Monona Writer Kate Wisel Awarded Drue Heinz Literature Prize


Author Min Jin Lee says, "You can hear the crackle of heat and the roar of a powerful fire burning..." through the pages of Kate Wisel's first short story collection, Driving in Cars with Homeless Men. Out of 530 applicants for the Drue Heinz Literature Prize, the Boston-born Monona writer won the honor along with $15,000 and publication by the University of Pittsburgh Press. The prize, one of the most prestigious in the country, was started by the former publisher of The Paris Review and co-founder of Ecco Press, Drue Heinz, in 1981.

This was not Wisel’s first time being recognized for her writing. Her works have been published and featured by publications like Tin House and New Ohio Review.

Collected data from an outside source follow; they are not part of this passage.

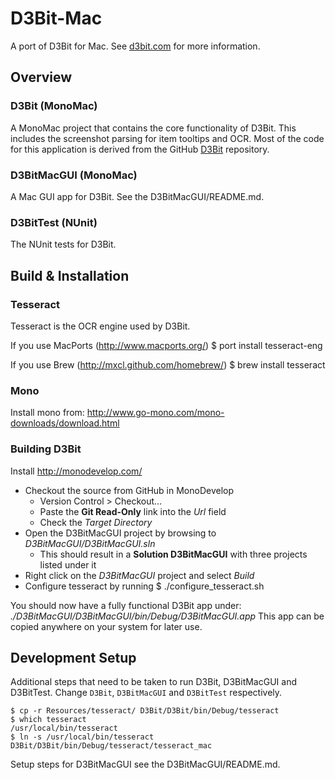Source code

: D3Bit-Mac
=========

A port of D3Bit for Mac. See [d3bit.com](http://d3bit.com) for more information.

## Overview

### D3Bit (MonoMac)

A MonoMac project that contains the core functionality of D3Bit. This includes the screenshot parsing for item tooltips and OCR.
Most of the code for this application is derived from the GitHub [D3Bit](https://github.com/CreepGin/D3Bit) repository.

### D3BitMacGUI (MonoMac)

A Mac GUI app for D3Bit. See the D3BitMacGUI/README.md.

### D3BitTest (NUnit)

The NUnit tests for D3Bit.

## Build & Installation

### Tesseract

Tesseract is the OCR engine used by D3Bit.

If you use MacPorts (http://www.macports.org/)
    $ port install tesseract-eng
	
If you use Brew (http://mxcl.github.com/homebrew/)
	$ brew install tesseract
    
### Mono

Install mono from: http://www.go-mono.com/mono-downloads/download.html

### Building D3Bit

Install http://monodevelop.com/
* Checkout the source from GitHub in MonoDevelop
  * Version Control > Checkout...
  * Paste the **Git Read-Only** link into the *Url* field
  * Check the *Target Directory*
* Open the D3BitMacGUI project by browsing to *D3BitMacGUI/D3BitMacGUI.sln*
  * This should result in a **Solution D3BitMacGUI** with three projects listed under it
* Right click on the *D3BitMacGUI* project and select *Build*
* Configure tesseract by running
    $ ./configure_tesseract.sh

You should now have a fully functional D3Bit app under: *./D3BitMacGUI/D3BitMacGUI/bin/Debug/D3BitMacGUI.app*
This app can be copied anywhere on your system for later use.


## Development Setup

Additional steps that need to be taken to run D3Bit, D3BitMacGUI and D3BitTest. Change `D3Bit`, `D3BitMacGUI` and `D3BitTest` respectively.

    $ cp -r Resources/tesseract/ D3Bit/D3Bit/bin/Debug/tesseract
    $ which tesseract
    /usr/local/bin/tesseract
    $ ln -s /usr/local/bin/tesseract D3Bit/D3Bit/bin/Debug/tesseract/tesseract_mac

Setup steps for D3BitMacGUI see the D3BitMacGUI/README.md.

Wisel first learned of her achievement while on the job at UW-Madison where she teaches writing. The news came as a shock; she described the feeling like being drugged or shot. "I was overwhelmed," she said. Her book was chosen by Lee, a National Book Award winner.

In Driving in Cars With Homeless Men, Wisel takes a trip back to her hometown of Boston, telling the narratives of women who are victims of violence.

She says, "These linked stories are set in the streets and the bars, the old homes, the tiny apartments, and the landscape of a working-class Boston… They are the collective story of women whose lives careen back into the past, to the places where pain lurks and haunts.”